43

Por lo que atañía a Roscoe, el viaje había empezado mal y seguía peor. En primer lugar, parecía que nunca encontraría Texas, algo que enturbiaba su mente. Según todas las indicaciones, era un lugar muy grande y se le escapaba. Todo Fort Smith se reiría de él, suponiendo que regresara.

Cuando emprendió la marcha pensó que el medio más fácil para encontrar Texas sería ir preguntando a los colonos que encontrara, pero los colonos resultaron sorprendentemente ignorantes. La mayoría no parecían haber estado a más de un centenar de pies del lugar donde se habían instalado. Muchos eran incapaces de orientarle hacia el próximo poblado, y mucho menos a un lugar tan remoto como Texas. Algunos eran capaces de señalarle la dirección general hacia Texas, pero después de cabalgar unas millas, sorteando sotos y buscando vados apropiados en los diversos arroyos, Roscoe no tenía la seguridad de que fuera en la dirección apropiada.

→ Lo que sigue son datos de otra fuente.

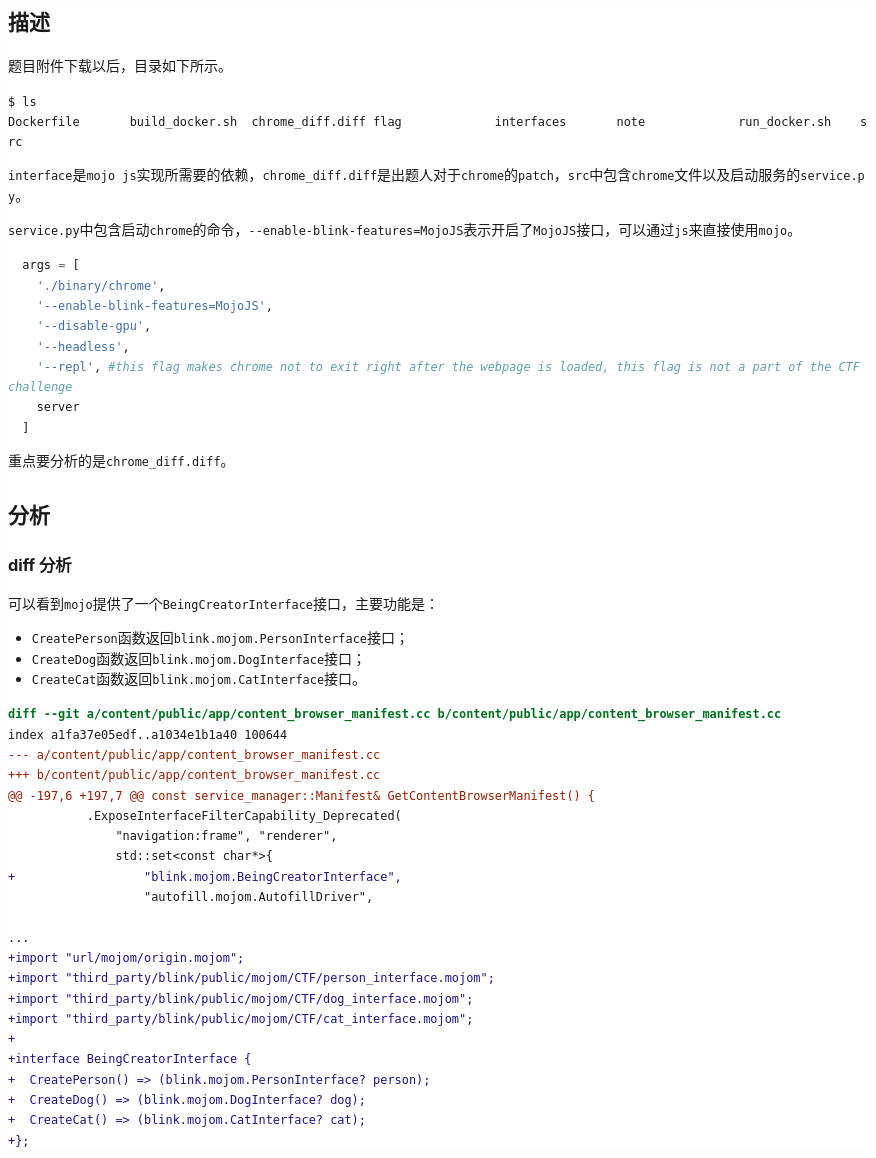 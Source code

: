 ## 描述

题目附件下载以后，目录如下所示。

```bash
$ ls
Dockerfile       build_docker.sh  chrome_diff.diff flag             interfaces       note             run_docker.sh    src
```

`interface`是`mojo js`实现所需要的依赖，`chrome_diff.diff`是出题人对于`chrome`的`patch`，`src`中包含`chrome`文件以及启动服务的`service.py`。

`service.py`中包含启动`chrome`的命令，`--enable-blink-features=MojoJS`表示开启了`MojoJS`接口，可以通过`js`来直接使用`mojo`。

```python
  args = [
    './binary/chrome',
    '--enable-blink-features=MojoJS',
    '--disable-gpu',
    '--headless',
    '--repl', #this flag makes chrome not to exit right after the webpage is loaded, this flag is not a part of the CTF challenge
    server
  ]
```

重点要分析的是`chrome_diff.diff`。

## 分析

### diff 分析

可以看到`mojo`提供了一个`BeingCreatorInterface`接口，主要功能是：

* `CreatePerson`函数返回`blink.mojom.PersonInterface`接口；
* `CreateDog`函数返回`blink.mojom.DogInterface`接口；
* `CreateCat`函数返回`blink.mojom.CatInterface`接口。

```diff
diff --git a/content/public/app/content_browser_manifest.cc b/content/public/app/content_browser_manifest.cc
index a1fa37e05edf..a1034e1b1a40 100644
--- a/content/public/app/content_browser_manifest.cc
+++ b/content/public/app/content_browser_manifest.cc
@@ -197,6 +197,7 @@ const service_manager::Manifest& GetContentBrowserManifest() {
           .ExposeInterfaceFilterCapability_Deprecated(
               "navigation:frame", "renderer",
               std::set<const char*>{
+                  "blink.mojom.BeingCreatorInterface",
                   "autofill.mojom.AutofillDriver",
                   
...
+import "url/mojom/origin.mojom";
+import "third_party/blink/public/mojom/CTF/person_interface.mojom";
+import "third_party/blink/public/mojom/CTF/dog_interface.mojom";
+import "third_party/blink/public/mojom/CTF/cat_interface.mojom";
+
+interface BeingCreatorInterface {
+  CreatePerson() => (blink.mojom.PersonInterface? person);
+  CreateDog() => (blink.mojom.DogInterface? dog);
+  CreateCat() => (blink.mojom.CatInterface? cat);
+};
```
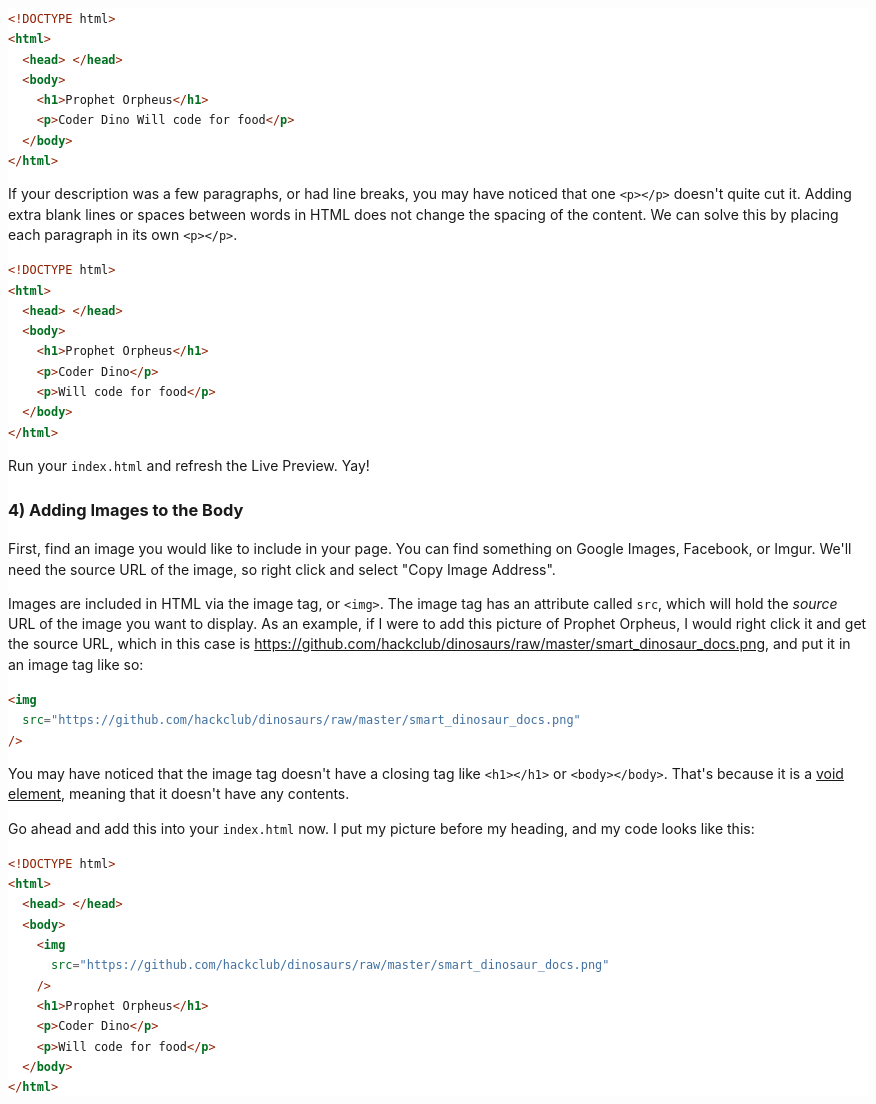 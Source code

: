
 ```html
<!DOCTYPE html>
<html>
  <head> </head>
  <body>
    <h1>Prophet Orpheus</h1>
    <p>Coder Dino Will code for food</p>
  </body>
</html>
```

If your description was a few paragraphs, or had line breaks, you may have noticed that one `<p></p>` doesn't quite cut it. Adding extra blank lines or spaces between words in HTML does not change the spacing of the content. We can solve this by placing each paragraph in its own `<p></p>`.

```html
<!DOCTYPE html>
<html>
  <head> </head>
  <body>
    <h1>Prophet Orpheus</h1>
    <p>Coder Dino</p>
    <p>Will code for food</p>
  </body>
</html>
```

Run your `index.html` and refresh the Live Preview. Yay!

### 4) Adding Images to the Body

First, find an image you would like to include in your page. You can find something on Google Images, Facebook, or Imgur. We'll need the source URL of the image, so right click and select "Copy Image Address".

Images are included in HTML via the image tag, or `<img>`. The image tag has an attribute called `src`, which will hold the _source_ URL of the image you want to display. As an example, if I were to add this picture of Prophet Orpheus, I would right click it and get the source URL, which in this case is https://github.com/hackclub/dinosaurs/raw/master/smart_dinosaur_docs.png, and put it in an image tag like so:

```html
<img
  src="https://github.com/hackclub/dinosaurs/raw/master/smart_dinosaur_docs.png"
/>
```

You may have noticed that the image tag doesn't have a closing tag like `<h1></h1>` or `<body></body>`. That's because it is a [void element](https://www.w3.org/TR/html-markup/syntax.html#syntax-elements), meaning that it doesn't have any contents.

Go ahead and add this into your `index.html` now. I put my picture before my heading, and my code looks like this:

```html
<!DOCTYPE html>
<html>
  <head> </head>
  <body>
    <img
      src="https://github.com/hackclub/dinosaurs/raw/master/smart_dinosaur_docs.png"
    />
    <h1>Prophet Orpheus</h1>
    <p>Coder Dino</p>
    <p>Will code for food</p>
  </body>
</html>
```
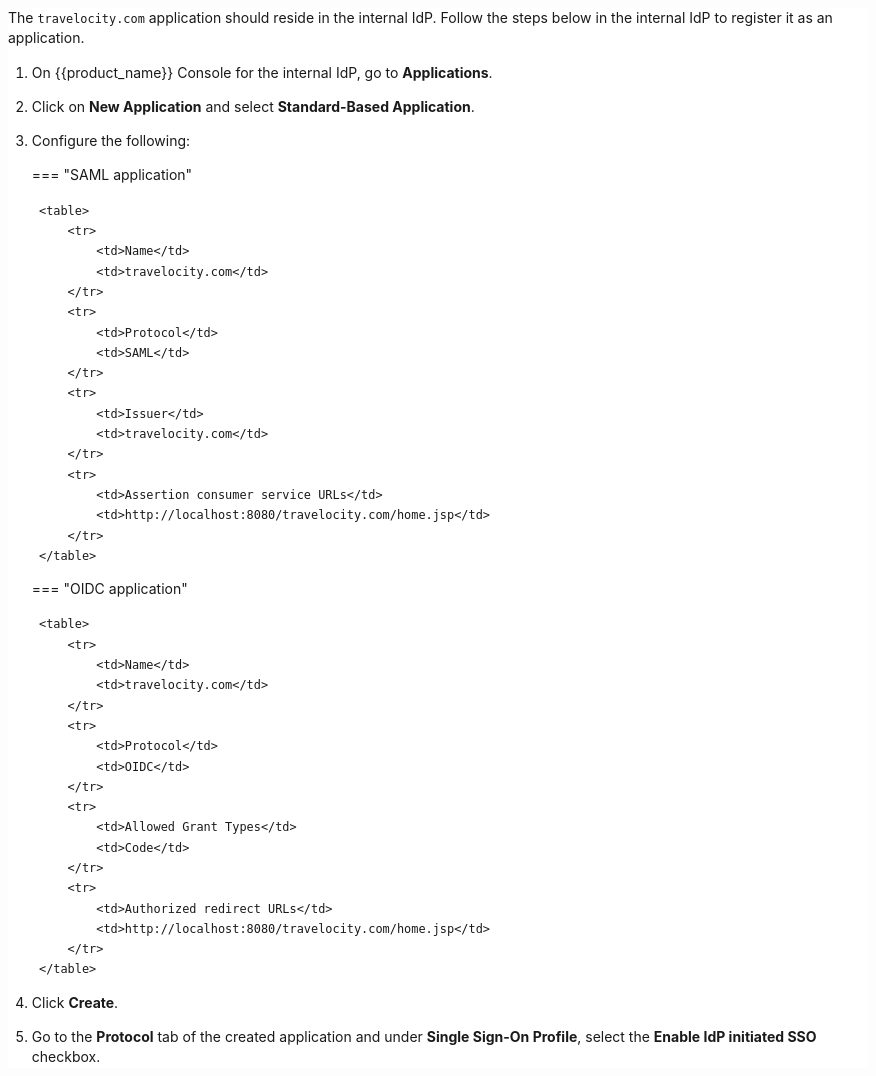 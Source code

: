 The `travelocity.com` application should reside in the internal IdP. Follow the steps below in the internal IdP to register it as an application.

1. On {{product_name}} Console for the internal IdP, go to **Applications**.

2. Click on **New Application** and select **Standard-Based Application**.

3. Configure the following:

    === "SAML application"

        <table>
            <tr>
                <td>Name</td>
                <td>travelocity.com</td>
            </tr>
            <tr>
                <td>Protocol</td>
                <td>SAML</td>
            </tr>
            <tr>
                <td>Issuer</td>
                <td>travelocity.com</td>
            </tr>
            <tr>
                <td>Assertion consumer service URLs</td>
                <td>http://localhost:8080/travelocity.com/home.jsp</td>
            </tr>
        </table>

    === "OIDC application"

        <table>
            <tr>
                <td>Name</td>
                <td>travelocity.com</td>
            </tr>
            <tr>
                <td>Protocol</td>
                <td>OIDC</td>
            </tr>
            <tr>
                <td>Allowed Grant Types</td>
                <td>Code</td>
            </tr>
            <tr>
                <td>Authorized redirect URLs</td>
                <td>http://localhost:8080/travelocity.com/home.jsp</td>
            </tr>
        </table>

4. Click **Create**.

5. Go to the **Protocol** tab of the created application and under **Single Sign-On Profile**, select the **Enable IdP initiated SSO** checkbox.
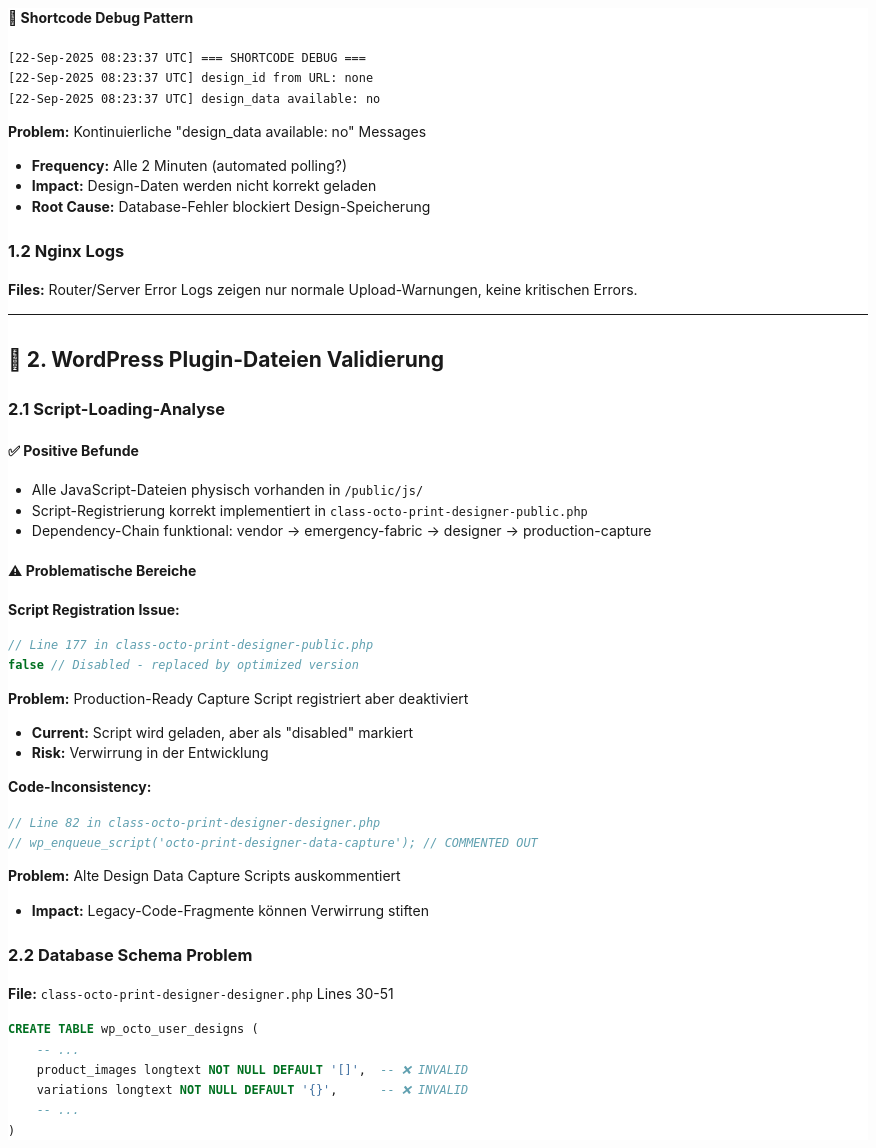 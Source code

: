 #### 🔄 Shortcode Debug Pattern
```
[22-Sep-2025 08:23:37 UTC] === SHORTCODE DEBUG ===
[22-Sep-2025 08:23:37 UTC] design_id from URL: none
[22-Sep-2025 08:23:37 UTC] design_data available: no
```

**Problem:** Kontinuierliche "design_data available: no" Messages
- **Frequency:** Alle 2 Minuten (automated polling?)
- **Impact:** Design-Daten werden nicht korrekt geladen
- **Root Cause:** Database-Fehler blockiert Design-Speicherung

### 1.2 Nginx Logs
**Files:** Router/Server Error Logs zeigen nur normale Upload-Warnungen, keine kritischen Errors.

---

## 🔧 2. WordPress Plugin-Dateien Validierung

### 2.1 Script-Loading-Analyse

#### ✅ Positive Befunde
- Alle JavaScript-Dateien physisch vorhanden in `/public/js/`
- Script-Registrierung korrekt implementiert in `class-octo-print-designer-public.php`
- Dependency-Chain funktional: vendor → emergency-fabric → designer → production-capture

#### ⚠️ Problematische Bereiche

**Script Registration Issue:**
```php
// Line 177 in class-octo-print-designer-public.php
false // Disabled - replaced by optimized version
```

**Problem:** Production-Ready Capture Script registriert aber deaktiviert
- **Current:** Script wird geladen, aber als "disabled" markiert
- **Risk:** Verwirrung in der Entwicklung

**Code-Inconsistency:**
```php
// Line 82 in class-octo-print-designer-designer.php
// wp_enqueue_script('octo-print-designer-data-capture'); // COMMENTED OUT
```

**Problem:** Alte Design Data Capture Scripts auskommentiert
- **Impact:** Legacy-Code-Fragmente können Verwirrung stiften

### 2.2 Database Schema Problem

**File:** `class-octo-print-designer-designer.php` Lines 30-51

```sql
CREATE TABLE wp_octo_user_designs (
    -- ...
    product_images longtext NOT NULL DEFAULT '[]',  -- ❌ INVALID
    variations longtext NOT NULL DEFAULT '{}',      -- ❌ INVALID
    -- ...
)
```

Afortunadamente, el problema de dirección se solucionó por fin una tarde cuando tropezó con un pequeño grupo de soldados y un par de mulos. Le aseguraron que se dirigían a un lugar llamado Buffalo Springs, en Texas. Eran solo cuatro soldados, dos a caballo y dos en la carreta, y se emborrachaban para soportar el aburrimiento. Eran hombres generosos, tan generosos que Roscoe también terminó borracho. Su alivio al encontrar hombres que sabían dónde estaba Texas, le inducía a beber copiosamente. Pronto se le revolvió el estómago. Los soldados, muy considerados, le dejaron viajar en la carreta, aunque esto no alivió su estómago porque la carreta no tenía muelles. Roscoe se puso tan malo que se vio obligado a viajar tumbado en el suelo, con la cabeza colgando por la parte de atrás, de modo que cuando le atacaban las náuseas podía vomitar, o por lo menos escupir, sin entretener la marcha.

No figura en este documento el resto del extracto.